Özdemir (2008), çalışmasında sınıf öğretmeni adaylarının matematik öğretiminde materyal kullanımı ile ilgili bilgi ve becerilerinin tespit edilmesi ve bu alanda yaşadıkları zorlukların saptanmasını amaçlamıştır. Bu amaçla öğretmen adaylarının iki dönem boyunca aldıkları matematik öğretimi dersleri sırasında yazdıkları günlükler ve hazırladıkları projeler incelenmiş, sınıf içinde yapılan tartışmalar gözlenmiştir. Çalışmanın bulguları çoğu öğretmen adayının materyal kullanımı konusunda olumlu görüşlere sahip olduğunu; ancak materyallerin matematik kavramlarını anlamaya nasıl yardımcı olabildiği üzerinde net fikirleri olmadığını ortaya koymuştur. Özellikle öğretmen adaylarının, öğrencilerin materyal ile kavram arasındaki ilişkiyi kurmalarına yardımcı olabilecek yönlendirmeleri yapılandırmakta zorlandıkları tespit edilmiştir. Bu bulgular ışığında öğretmen adaylarının bu alandaki bilgi ve becerilerini geliştirmelerine yardımcı olabilecek ortamların nasıl yapılandırılabileceği üzerinde durulmuştur.
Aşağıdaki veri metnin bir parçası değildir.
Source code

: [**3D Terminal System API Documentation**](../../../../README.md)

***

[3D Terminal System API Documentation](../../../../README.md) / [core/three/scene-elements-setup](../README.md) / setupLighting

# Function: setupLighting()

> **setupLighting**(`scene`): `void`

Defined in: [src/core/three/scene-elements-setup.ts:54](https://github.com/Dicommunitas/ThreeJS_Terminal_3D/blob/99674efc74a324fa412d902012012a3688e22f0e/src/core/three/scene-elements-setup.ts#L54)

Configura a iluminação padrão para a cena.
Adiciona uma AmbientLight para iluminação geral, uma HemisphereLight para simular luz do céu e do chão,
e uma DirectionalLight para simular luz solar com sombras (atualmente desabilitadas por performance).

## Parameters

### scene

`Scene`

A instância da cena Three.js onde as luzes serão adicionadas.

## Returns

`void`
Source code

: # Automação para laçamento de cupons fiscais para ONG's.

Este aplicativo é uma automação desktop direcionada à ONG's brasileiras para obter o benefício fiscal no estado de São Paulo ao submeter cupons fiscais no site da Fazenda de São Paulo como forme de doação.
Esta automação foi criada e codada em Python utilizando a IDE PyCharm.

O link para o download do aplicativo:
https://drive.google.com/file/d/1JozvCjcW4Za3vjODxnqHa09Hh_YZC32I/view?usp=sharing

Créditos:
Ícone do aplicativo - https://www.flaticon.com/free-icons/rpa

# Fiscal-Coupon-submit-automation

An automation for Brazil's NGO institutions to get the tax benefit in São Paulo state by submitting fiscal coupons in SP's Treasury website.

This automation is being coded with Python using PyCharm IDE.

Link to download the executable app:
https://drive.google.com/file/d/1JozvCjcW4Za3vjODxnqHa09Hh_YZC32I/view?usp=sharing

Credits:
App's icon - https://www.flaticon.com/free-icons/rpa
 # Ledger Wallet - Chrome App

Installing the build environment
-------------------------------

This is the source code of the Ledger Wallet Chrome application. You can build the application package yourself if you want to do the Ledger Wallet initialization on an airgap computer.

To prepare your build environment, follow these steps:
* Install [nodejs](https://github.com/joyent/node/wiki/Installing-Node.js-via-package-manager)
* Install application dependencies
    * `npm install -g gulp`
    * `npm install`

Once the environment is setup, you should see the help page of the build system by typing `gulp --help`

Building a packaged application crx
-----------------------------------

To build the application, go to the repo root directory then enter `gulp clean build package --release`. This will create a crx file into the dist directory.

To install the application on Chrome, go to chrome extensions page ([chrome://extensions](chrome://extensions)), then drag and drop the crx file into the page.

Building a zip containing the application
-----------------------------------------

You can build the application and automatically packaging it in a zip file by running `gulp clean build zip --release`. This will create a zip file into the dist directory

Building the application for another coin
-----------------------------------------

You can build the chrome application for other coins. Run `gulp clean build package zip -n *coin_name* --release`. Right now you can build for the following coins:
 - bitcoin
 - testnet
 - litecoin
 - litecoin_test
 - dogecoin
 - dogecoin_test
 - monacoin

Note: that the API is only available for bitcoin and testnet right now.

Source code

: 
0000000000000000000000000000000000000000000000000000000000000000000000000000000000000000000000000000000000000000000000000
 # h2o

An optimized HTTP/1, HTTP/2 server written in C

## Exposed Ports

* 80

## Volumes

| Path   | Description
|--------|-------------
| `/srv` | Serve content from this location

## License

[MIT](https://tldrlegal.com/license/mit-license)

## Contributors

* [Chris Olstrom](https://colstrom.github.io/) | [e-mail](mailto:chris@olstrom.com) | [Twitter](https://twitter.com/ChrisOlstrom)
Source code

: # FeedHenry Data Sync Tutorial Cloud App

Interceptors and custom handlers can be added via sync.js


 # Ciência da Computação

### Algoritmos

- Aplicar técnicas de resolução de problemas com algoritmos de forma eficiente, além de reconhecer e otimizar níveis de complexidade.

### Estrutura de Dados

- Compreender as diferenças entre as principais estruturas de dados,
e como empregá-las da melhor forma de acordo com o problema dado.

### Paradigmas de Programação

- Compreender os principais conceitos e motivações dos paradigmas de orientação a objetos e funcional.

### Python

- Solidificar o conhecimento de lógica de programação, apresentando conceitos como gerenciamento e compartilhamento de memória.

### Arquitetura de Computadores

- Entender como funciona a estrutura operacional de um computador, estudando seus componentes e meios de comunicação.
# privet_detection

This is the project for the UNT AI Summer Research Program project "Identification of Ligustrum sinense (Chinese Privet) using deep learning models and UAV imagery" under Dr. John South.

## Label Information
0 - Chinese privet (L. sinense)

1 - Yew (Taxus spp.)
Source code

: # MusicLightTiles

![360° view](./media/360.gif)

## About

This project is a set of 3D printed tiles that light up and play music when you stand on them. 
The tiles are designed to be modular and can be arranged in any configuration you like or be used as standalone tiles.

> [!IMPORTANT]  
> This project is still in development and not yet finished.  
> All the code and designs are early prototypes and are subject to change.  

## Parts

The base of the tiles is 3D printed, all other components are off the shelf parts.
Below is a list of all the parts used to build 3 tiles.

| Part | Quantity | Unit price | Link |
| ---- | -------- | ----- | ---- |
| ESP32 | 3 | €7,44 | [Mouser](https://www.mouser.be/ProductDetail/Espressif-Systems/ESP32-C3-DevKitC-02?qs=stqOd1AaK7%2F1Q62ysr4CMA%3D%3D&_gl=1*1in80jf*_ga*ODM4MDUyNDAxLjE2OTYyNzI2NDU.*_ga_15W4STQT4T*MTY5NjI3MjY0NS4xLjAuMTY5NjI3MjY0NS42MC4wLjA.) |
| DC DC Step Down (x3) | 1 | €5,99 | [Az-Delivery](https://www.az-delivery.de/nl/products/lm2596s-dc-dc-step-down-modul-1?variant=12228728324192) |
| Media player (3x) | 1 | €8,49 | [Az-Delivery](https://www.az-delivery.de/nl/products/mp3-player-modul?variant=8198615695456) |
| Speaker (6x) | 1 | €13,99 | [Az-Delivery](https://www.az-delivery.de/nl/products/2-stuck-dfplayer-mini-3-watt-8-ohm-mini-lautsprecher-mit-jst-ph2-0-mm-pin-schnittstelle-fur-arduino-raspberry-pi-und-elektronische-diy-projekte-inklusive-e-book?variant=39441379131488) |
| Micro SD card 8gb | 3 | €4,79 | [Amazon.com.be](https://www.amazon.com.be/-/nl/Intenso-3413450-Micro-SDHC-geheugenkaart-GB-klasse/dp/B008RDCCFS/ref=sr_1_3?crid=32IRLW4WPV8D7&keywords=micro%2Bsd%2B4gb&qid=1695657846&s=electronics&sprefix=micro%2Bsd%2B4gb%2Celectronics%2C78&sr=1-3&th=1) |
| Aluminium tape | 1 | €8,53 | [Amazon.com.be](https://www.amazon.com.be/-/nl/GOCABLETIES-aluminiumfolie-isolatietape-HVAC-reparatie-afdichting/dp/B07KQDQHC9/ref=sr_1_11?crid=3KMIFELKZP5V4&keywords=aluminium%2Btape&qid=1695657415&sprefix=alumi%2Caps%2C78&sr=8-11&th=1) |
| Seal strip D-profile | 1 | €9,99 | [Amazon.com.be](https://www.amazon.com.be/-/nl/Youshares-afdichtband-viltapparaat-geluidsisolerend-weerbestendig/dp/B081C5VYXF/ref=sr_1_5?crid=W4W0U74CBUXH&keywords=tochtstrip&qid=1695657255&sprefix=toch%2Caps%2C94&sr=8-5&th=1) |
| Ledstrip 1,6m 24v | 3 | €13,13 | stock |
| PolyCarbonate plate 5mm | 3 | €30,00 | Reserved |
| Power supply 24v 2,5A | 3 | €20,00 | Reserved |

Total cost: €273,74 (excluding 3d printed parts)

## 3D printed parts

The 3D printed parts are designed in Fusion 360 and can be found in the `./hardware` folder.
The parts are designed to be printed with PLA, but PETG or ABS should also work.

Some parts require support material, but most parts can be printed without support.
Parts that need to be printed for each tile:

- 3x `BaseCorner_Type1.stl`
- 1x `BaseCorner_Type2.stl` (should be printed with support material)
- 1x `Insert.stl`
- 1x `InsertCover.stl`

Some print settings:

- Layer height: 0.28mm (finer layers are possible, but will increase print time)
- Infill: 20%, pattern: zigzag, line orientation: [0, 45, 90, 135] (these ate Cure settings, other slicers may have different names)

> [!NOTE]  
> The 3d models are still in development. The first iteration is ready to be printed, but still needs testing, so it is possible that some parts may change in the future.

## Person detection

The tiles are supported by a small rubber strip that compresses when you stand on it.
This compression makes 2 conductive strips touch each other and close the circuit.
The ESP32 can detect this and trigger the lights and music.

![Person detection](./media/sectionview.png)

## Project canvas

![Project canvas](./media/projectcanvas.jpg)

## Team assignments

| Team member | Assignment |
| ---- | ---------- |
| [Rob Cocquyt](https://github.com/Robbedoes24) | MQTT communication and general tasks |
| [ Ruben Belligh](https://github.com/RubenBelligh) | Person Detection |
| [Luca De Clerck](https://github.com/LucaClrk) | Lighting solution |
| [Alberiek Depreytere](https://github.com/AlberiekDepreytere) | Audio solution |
Güngör (2005), “Ortaöğretim Geometri Dersi Üçgenler Konusunda Oluşturmacı Yaklaşıma Dayalı Elle Yapılan Materyaller ve Portfolio Hazırlamanın Öğrenciler Üzerindeki Etkilerinin İncelenmesi” adlı tez üçgenler konusunun öğretiminde oluşturmacı yaklaşıma dayalı elle materyal ve portfolyo hazırlamanın öğrenciler üzerinde etkisini ortaya çıkarmayı amaçlamıştır. Çalışmada deneysel yöntem izlenmiş olup bu yöntem kapsamında uygulamalar deney ve kontrol grubu olmak üzere iki grup üzerinde yapılmıştır. Her iki grubun da yürütülen çalışma öncesi ve sonrasında ki bilişsel farklılıkları ön test ve son test verilerek ölçülmüştür. Çalışma öncesi ve sonrası iki grup öğrencilerinin duyuşsal özelliklerini ölçmek amacıyla her iki gruba da ön tutum ve son tutum ölçekleri, geometri dersi üçgenler konusunun öğrenilmesinde kendilerine olan güvenlerini ölçmek amacıyla her iki grup öğrencilerine ön ve son akademik benlik kavramı ölçekleri uygulanmıştır. Araştırma süresince deney grubuna, oluşturmacı yaklaşıma dayalı, konuyla ilgili özellikler elle materyaller hazırlatılarak ispat ettirilmiş ve alternatif değerlendirme yöntemi portfolyo kullanılmıştır. Kontrol grubunda ise geleneksel öğretim ve değerlendirme yöntemleri uygulanmaya devam edilmiştir. Oluşturmacılık yaklaşımına dayalı gruptaki öğrenciler öğretmenlerinin de desteğiyle materyaller geliştirmişlerdir ve bunları da ders ortamına taşımışlardır. Bu yöntem de,

35

deney grubu öğrencilerinin son test başarı puanlarını, kontrol grubu öğrencilerinin son test başarı puanlarına göre daha fazla bir şekilde etkilemiştir.